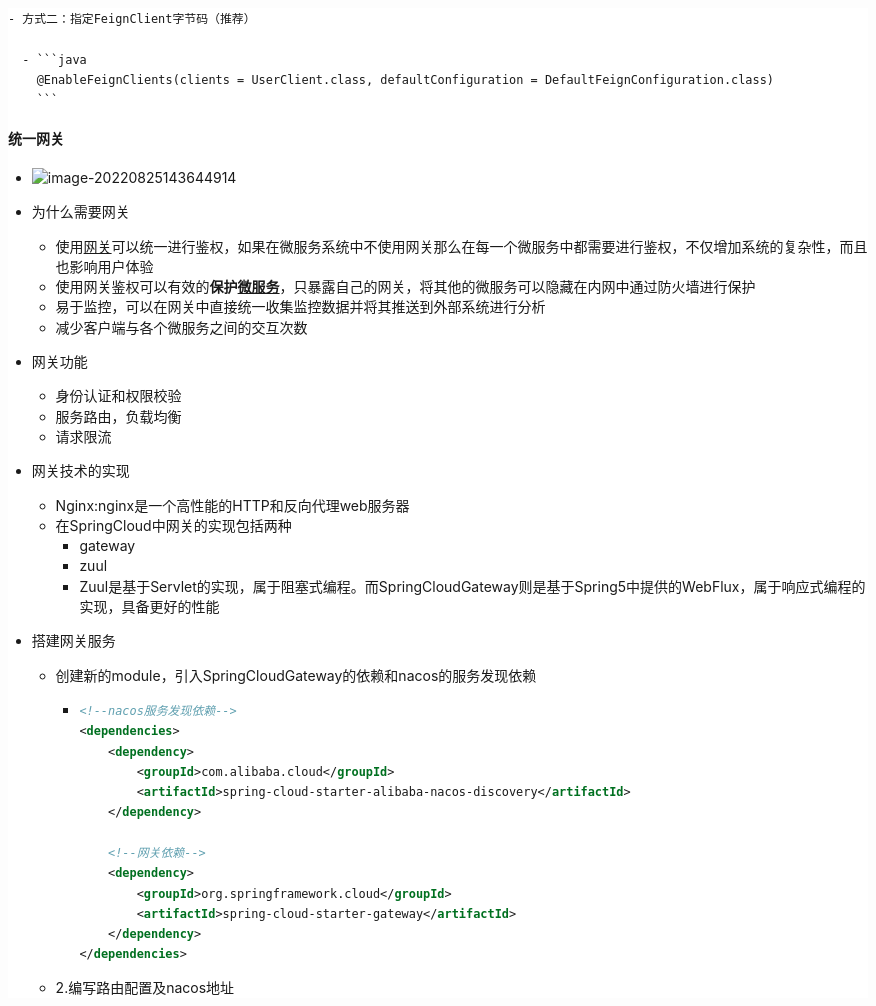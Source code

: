     - 方式二：指定FeignClient字节码（推荐）

      - ```java
        @EnableFeignClients(clients = UserClient.class, defaultConfiguration = DefaultFeignConfiguration.class)
        ```

#### 统一网关

- ![image-20220825143644914](C:\Users\22906\AppData\Roaming\Typora\typora-user-images\image-20220825143644914.png)

- 为什么需要网关

  - 使用[网关](https://so.csdn.net/so/search?q=网关&spm=1001.2101.3001.7020)可以统一进行鉴权，如果在微服务系统中不使用网关那么在每一个微服务中都需要进行鉴权，不仅增加系统的复杂性，而且也影响用户体验
  - 使用网关鉴权可以有效的**保护[微服务](https://so.csdn.net/so/search?q=微服务&spm=1001.2101.3001.7020)**，只暴露自己的网关，将其他的微服务可以隐藏在内网中通过防火墙进行保护
  - 易于监控，可以在网关中直接统一收集监控数据并将其推送到外部系统进行分析
  - 减少客户端与各个微服务之间的交互次数 

- 网关功能

  - 身份认证和权限校验
  - 服务路由，负载均衡
  - 请求限流

- 网关技术的实现

  - Nginx:nginx是一个高性能的HTTP和反向代理web服务器
  - 在SpringCloud中网关的实现包括两种
    - gateway
    - zuul
    - Zuul是基于Servlet的实现，属于阻塞式编程。而SpringCloudGateway则是基于Spring5中提供的WebFlux，属于响应式编程的实现，具备更好的性能

- 搭建网关服务

  - 创建新的module，引入SpringCloudGateway的依赖和nacos的服务发现依赖

    - ```xml
      <!--nacos服务发现依赖-->
      <dependencies>
          <dependency>
              <groupId>com.alibaba.cloud</groupId>
              <artifactId>spring-cloud-starter-alibaba-nacos-discovery</artifactId>
          </dependency>
      
          <!--网关依赖-->
          <dependency>
              <groupId>org.springframework.cloud</groupId>
              <artifactId>spring-cloud-starter-gateway</artifactId>
          </dependency>
      </dependencies>
      ```

  - 2.编写路由配置及nacos地址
____________
- Required action:
Read the listing line by line, and copy each line in which the word "https" is found.

- Your response:
  - 使用[网关](https://so.csdn.net/so/search?q=网关&spm=1001.2101.3001.7020)可以统一进行鉴权，如果在微服务系统中不使用网关那么在每一个微服务中都需要进行鉴权，不仅增加系统的复杂性，而且也影响用户体验
  - 使用网关鉴权可以有效的**保护[微服务](https://so.csdn.net/so/search?q=微服务&spm=1001.2101.3001.7020)**，只暴露自己的网关，将其他的微服务可以隐藏在内网中通过防火墙进行保护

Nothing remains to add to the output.